Primeiramente, é importante entender o contexto do Recife. Uma cidade historicamente apaixonada por futebol, onde duas torcidas sempre buscaram a hegemonia: Sport e Santa Cruz. Clube associado à elite, o Náutico sempre foi a terceira torcida da cidade, ainda que muito fiel.

Arruda: mais de 26 mil por partida
(Créditos: Jamil Gomes/Santa Cruz-PE)

Em um período de 20 anos a situação mudou. Entre 1991 e 2010, o Sport venceu 14 estaduais, contra três do Santa e outros três do Náutico. Sua torcida se consolidou como a maior do estado e, graças ao clube dos 13, o rubro-negro se consolidou como o clube mais rico da cidade, o de maior torcida e o de mais títulos.

A força do coração

A situação era difícil para o rival histórico. Com menos títulos, torcida e dinheiro, o que sobrava? A paixão. E a torcida coral entendeu isso perfeitamente. Isso mudaria a história do clube, tornando-o querido pelo restante do país.
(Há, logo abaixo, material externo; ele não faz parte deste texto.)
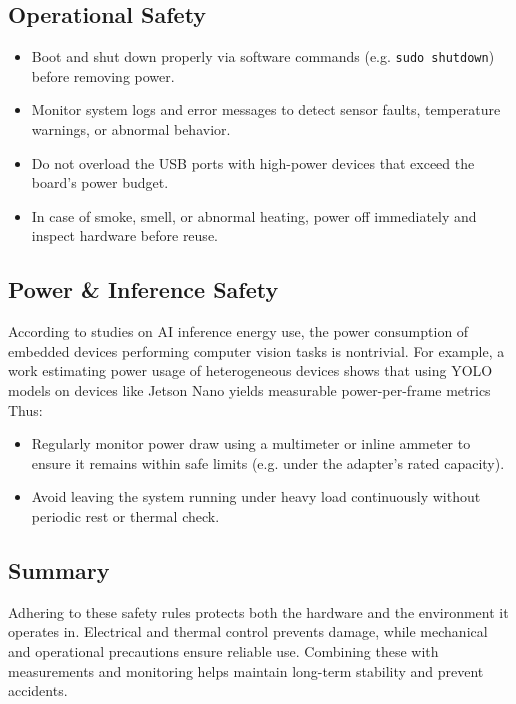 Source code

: \subsection{Operational Safety}

\begin{itemize}
	\item Boot and shut down properly via software commands (e.g. \texttt{sudo shutdown}) before removing power.  
	\item Monitor system logs and error messages to detect sensor faults, temperature warnings, or abnormal behavior.  
	\item Do not overload the USB ports with high-power devices that exceed the board’s power budget.  
	\item In case of smoke, smell, or abnormal heating, power off immediately and inspect hardware before reuse.
\end{itemize}

\subsection{Power \& Inference Safety}

According to studies on AI inference energy use, the power consumption of embedded devices performing computer vision tasks is nontrivial. For example, a work estimating power usage of heterogeneous devices shows that using YOLO models on devices like Jetson Nano yields measurable power-per-frame metrics 
Thus:

\begin{itemize}
	\item Regularly monitor power draw using a multimeter or inline ammeter to ensure it remains within safe limits (e.g. under the adapter’s rated capacity).  
	\item Avoid leaving the system running under heavy load continuously without periodic rest or thermal check.  
\end{itemize}

\subsection*{Summary}

Adhering to these safety rules protects both the hardware and the environment it operates in.  
Electrical and thermal control prevents damage, while mechanical and operational precautions ensure reliable use.  
Combining these with measurements and monitoring helps maintain long-term stability and prevent accidents.





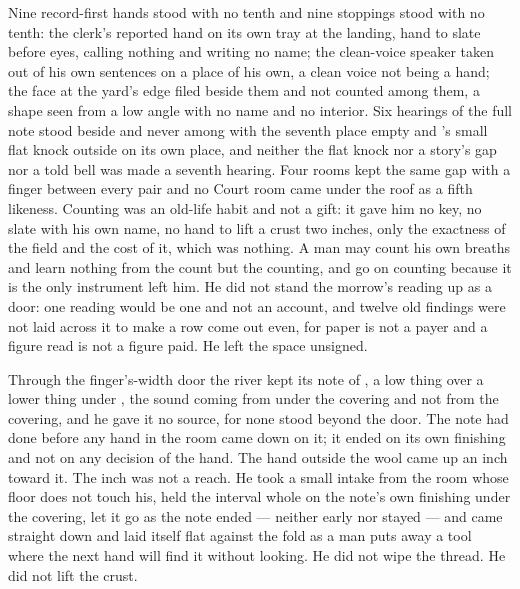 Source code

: Nine record-first hands stood with no tenth and nine stoppings stood with no tenth: the clerk's reported hand on its own tray at the landing, hand to slate before eyes, calling nothing and writing no name; the clean-voice speaker taken out of his own sentences on a place of his own, a clean voice not being a hand; the face at the yard's edge filed beside them and not counted among them, a shape seen from a low angle with no name and no interior. Six hearings of the full note stood beside and never among with the seventh place empty and 's small flat knock outside on its own place, and neither the flat knock nor a story's gap nor a told bell was made a seventh hearing. Four rooms kept the same gap with a finger between every pair and no Court room came under the roof as a fifth likeness. Counting was an old-life habit and not a gift: it gave him no key, no slate with his own name, no hand to lift a crust two inches, only the exactness of the field and the cost of it, which was nothing. A man may count his own breaths and learn nothing from the count but the counting, and go on counting because it is the only instrument left him. He did not stand the morrow's reading up as a door: one reading would be one and not an account, and twelve old findings were not laid across it to make a row come out even, for paper is not a payer and a figure read is not a figure paid. He left the space unsigned.

Through the finger's-width door the river kept its note of , a low thing over a lower thing under , the sound coming from under the covering and not from the covering, and he gave it no source, for none stood beyond the door. The note had done before any hand in the room came down on it; it ended on its own finishing and not on any decision of the hand. The hand outside the wool came up an inch toward it. The inch was not a reach. He took a small intake from the room whose floor does not touch his, held the interval whole on the note's own finishing under the covering, let it go as the note ended --- neither early nor stayed --- and came straight down and laid itself flat against the fold as a man puts away a tool where the next hand will find it without looking. He did not wipe the thread. He did not lift the crust.


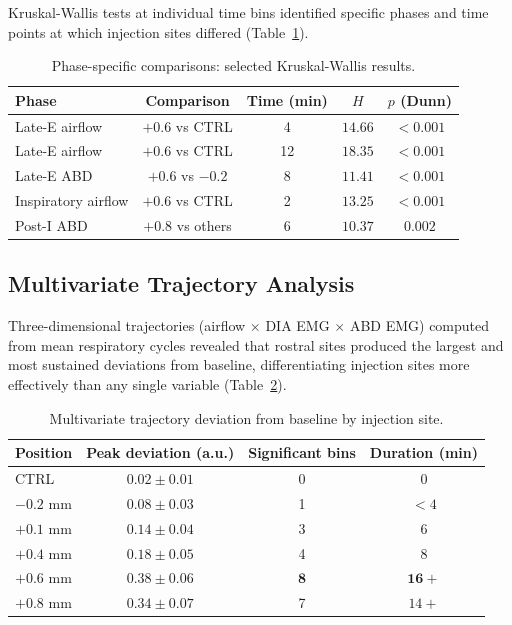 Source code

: \documentclass[11pt]{article}
\begin{document}
Kruskal-Wallis tests at individual time bins identified specific phases and time points at which injection sites differed (Table~\ref{tab:phase}).

\begin{table}[H]
\centering
\caption{Phase-specific comparisons: selected Kruskal-Wallis results.}
\label{tab:phase}
\begin{tabular}{lcccc}
\toprule
\textbf{Phase} & \textbf{Comparison} & \textbf{Time (min)} & \textbf{$H$} & \textbf{$p$ (Dunn)} \\
\midrule
Late-E airflow & $+0.6$ vs CTRL & 4 & $14.66$ & $<0.001$ \\
Late-E airflow & $+0.6$ vs CTRL & 12 & $18.35$ & $<0.001$ \\
Late-E ABD & $+0.6$ vs $-0.2$ & 8 & $11.41$ & $<0.001$ \\
Inspiratory airflow & $+0.6$ vs CTRL & 2 & $13.25$ & $<0.001$ \\
Post-I ABD & $+0.8$ vs others & 6 & $10.37$ & $0.002$ \\
\bottomrule
\end{tabular}
\end{table}

\subsection{Multivariate Trajectory Analysis}

Three-dimensional trajectories (airflow $\times$ DIA EMG $\times$ ABD EMG) computed from mean respiratory cycles revealed that rostral sites produced the largest and most sustained deviations from baseline, differentiating injection sites more effectively than any single variable (Table~\ref{tab:trajectory}).

\begin{table}[H]
\centering
\caption{Multivariate trajectory deviation from baseline by injection site.}
\label{tab:trajectory}
\begin{tabular}{lccc}
\toprule
\textbf{Position} & \textbf{Peak deviation (a.u.)} & \textbf{Significant bins} & \textbf{Duration (min)} \\
\midrule
CTRL & $0.02 \pm 0.01$ & 0 & 0 \\
$-0.2$ mm & $0.08 \pm 0.03$ & 1 & $<4$ \\
$+0.1$ mm & $0.14 \pm 0.04$ & 3 & $6$ \\
$+0.4$ mm & $0.18 \pm 0.05$ & 4 & $8$ \\
$+0.6$ mm & $\mathbf{0.38 \pm 0.06}$ & $\mathbf{8}$ & $\mathbf{16+}$ \\
$+0.8$ mm & $0.34 \pm 0.07$ & 7 & $14+$ \\
\bottomrule
\end{tabular}
\end{table}
\end{document}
Tudo começou em 2009. Naquele ano, a equipe nem conseguiu chegar perto de disputar o título estadual. E não passou da primeira fase da Série D. Mesmo assim, teve a segunda média de público entre todas as divisões do Brasileirão. O Brasil começou a desconfiar que algo acontecia nas arquibancadas do Arruda.

Santa: de fé se construiu a paixão
(Créditos: Jamil Gomes/Santa Cruz-PE)

Em 2010, outro fracasso em nível regional e nacional. Mas os 55 mil torcedores na partida contra o Guarany de Sobral, pela quarta divisão, mostravam mais uma vez que havia algo muito sério acontecendo entre os tricolores.

Novo rumo tricolor

Veio 2011 e, conduzido por sua torcida, o Santa finalmente venceu o pernambucano e conseguiu o acesso à Série C. A essa altura todos os torcedores que se sentiam cansados com os rumos elitizantes do futebol brasileiro já haviam elegido o Santa Cruz como alvo de sua paixão.

2012 viu um inacreditável bi do Santa numa decisão contra o Sport, capaz de matar do coração os cidadãos mais saudáveis do Recife. O acesso à Série B nacional não veio, apesar de o torcedor seguir abarrotando as desconfortáveis arquibancadas do Arruda.

Mas, em 2013, o sonho tricolor se tornou realidade. O Santa venceu as duas partidas da final contra o Sport, chegou ao tri estadual e, no fim do ano, voltou à Série B, em uma partida agonizante contra o Betim, com direito a estádio lotado com 60 mil pessoas e gol da classificação no fim do jogo.

Tricolor retorna à Série B em 2014
(Créditos: Jamil Gomes/Santa Cruz-PE)

O acesso do Santa tem múltiplos significados. Representa a dignidade de uma torcida e de um clube que conheceram o 'fundo do poço' como ninguém mais. Mostra que o amor de uma torcida pode fazer milagres. E também aponta que há muitos brasileiros insatisfeitos com o projeto que muitos têm para o futebol nacional. Afinal, todos os que não querem saber de estádios lindos para poucos que podem pagar fortunas torceram para o Santa como forma de resistir a esse modelo.

De beleza e poesia

Nesse contexto, cada um dos 60 mil torcedores que vibraram pelo acesso do Santa representou um pouco do que cada brasileiro sente. Que futebol não é um negócio como qualquer outro. Qualquer brasileiro que acha que futebol é amor se sentiu no Arruda no último domingo. Nesse sentido, a vitória do Santa foi uma vitória de todos os que ainda acreditam que há beleza e poesia no futebol.